Quote from nonlinear5:
This is an interesting one. I started analyzing it with the expectation that I would get an unambiguous result from it, but it came out not so clear. So, let's assume that each setup (let's call them setup A and setup B) had triggered 100 times. This is what would happen:
Net Profit: $5500 for both A and B (draw)
Expectancy: $55 for both A and B (draw)
Profit Factor: 1.3 for A, 2.22 for B (B wins)
Standard deviation of trades: 420 for A, 317 for B (B wins)
Kelly Criterion: 12.7% for A, 5.5% for B (A wins)
System Quality Number (aka Van Tharp): 1.31 for A, 1.74 for B (B wins)
So, discarding the draws, setup B beats setup A on all metrics except Kelly. However, Kelly suggests that you can trade setup A with 2.3 times the size of B, so in fact, setup A may be preferable to B.
As a side note, both A and B have highly skewed distributions, which are way far from normal distributions, so something like the omega functions (which is a relatively new way to evaluate the performance) is more appropriate.

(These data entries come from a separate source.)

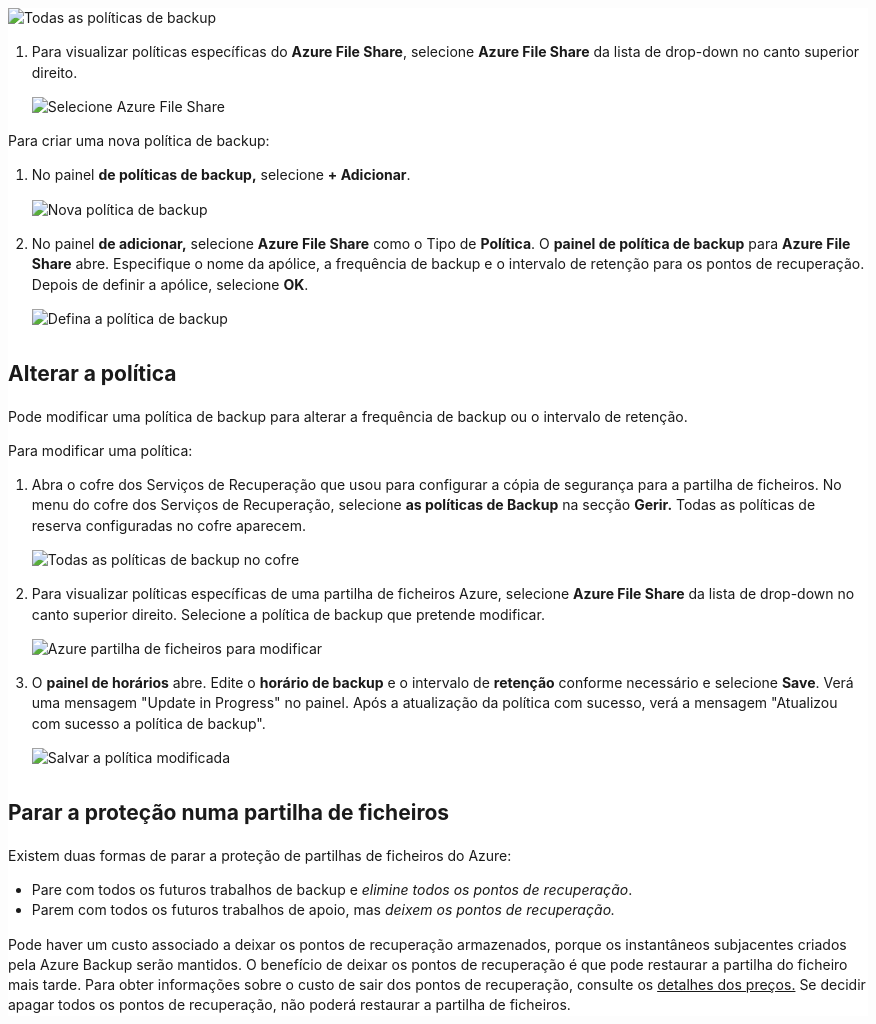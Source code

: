    ![Todas as políticas de backup](./media/manage-afs-backup/all-backup-policies.png)

1. Para visualizar políticas específicas do **Azure File Share**, selecione **Azure File Share** da lista de drop-down no canto superior direito.

   ![Selecione Azure File Share](./media/manage-afs-backup/azure-file-share.png)

Para criar uma nova política de backup:

1. No painel **de políticas de backup,** selecione **+ Adicionar**.

   ![Nova política de backup](./media/manage-afs-backup/new-backup-policy.png)

1. No painel **de adicionar,** selecione **Azure File Share** como o Tipo de **Política**. O **painel de política de backup** para **Azure File Share** abre. Especifique o nome da apólice, a frequência de backup e o intervalo de retenção para os pontos de recuperação. Depois de definir a apólice, selecione **OK**.

   ![Defina a política de backup](./media/manage-afs-backup/define-backup-policy.png)

## <a name="modify-policy"></a>Alterar a política

Pode modificar uma política de backup para alterar a frequência de backup ou o intervalo de retenção.

Para modificar uma política:

1. Abra o cofre dos Serviços de Recuperação que usou para configurar a cópia de segurança para a partilha de ficheiros. No menu do cofre dos Serviços de Recuperação, selecione **as políticas de Backup** na secção **Gerir.** Todas as políticas de reserva configuradas no cofre aparecem.

   ![Todas as políticas de backup no cofre](./media/manage-afs-backup/all-backup-policies-modify.png)

1. Para visualizar políticas específicas de uma partilha de ficheiros Azure, selecione **Azure File Share** da lista de drop-down no canto superior direito. Selecione a política de backup que pretende modificar.

   ![Azure partilha de ficheiros para modificar](./media/manage-afs-backup/azure-file-share-modify.png)

1. O **painel de horários** abre. Edite o **horário de backup** e o intervalo de **retenção** conforme necessário e selecione **Save**. Verá uma mensagem "Update in Progress" no painel. Após a atualização da política com sucesso, verá a mensagem "Atualizou com sucesso a política de backup".

   ![Salvar a política modificada](./media/manage-afs-backup/save-policy.png)

## <a name="stop-protection-on-a-file-share"></a>Parar a proteção numa partilha de ficheiros

Existem duas formas de parar a proteção de partilhas de ficheiros do Azure:

* Pare com todos os futuros trabalhos de backup e *elimine todos os pontos de recuperação*.
* Parem com todos os futuros trabalhos de apoio, mas *deixem os pontos de recuperação.*

Pode haver um custo associado a deixar os pontos de recuperação armazenados, porque os instantâneos subjacentes criados pela Azure Backup serão mantidos. O benefício de deixar os pontos de recuperação é que pode restaurar a partilha do ficheiro mais tarde. Para obter informações sobre o custo de sair dos pontos de recuperação, consulte os [detalhes dos preços.](https://azure.microsoft.com/pricing/details/backup/) Se decidir apagar todos os pontos de recuperação, não poderá restaurar a partilha de ficheiros.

Interesting to see how these various measures stack up. Thanks!
Although both strategies (A & B) have the same expectation, B requires more capital to trade (as WideTaliz pointed out earlier ... "larger drawdown"). In my view, that would make B less attractive.
This is perhaps easier to see if B is replaced by a new C (which is just an exaggerated version of B) as follows:
- win rate 0.1%,
- potential profit $100,000,
- potential loss is $45.05.
Expectancy is still $55.
The problem with C is that on average a winning trade comes once every 1,000 trades, so on average you need to sit through a losing streak of 999 trades (on average). i.e. average drawdown will be almost $45,000.
In the case of A, a winning trade comes on average once every 0.55 trades, and on average you need to sit through a drawdown of $183 (45% x $407) between each winner.
So, on average, for A you need to sit through a drawdown of $183 between winners. For C you need to sit through a drawdown of $45,000 between winners.
Both make the same average amount per trade (i.e. after 100,000 trades, they should have made approx the same amount, i.e. $55 x 100,000).
But you need a lot more capital to trade C in order to sit through the drawdowns between winners.
So better to trade A (you make the same as C but need less capital).
C is just an exaggerated form of B. So the same argument applies when comparing A and B.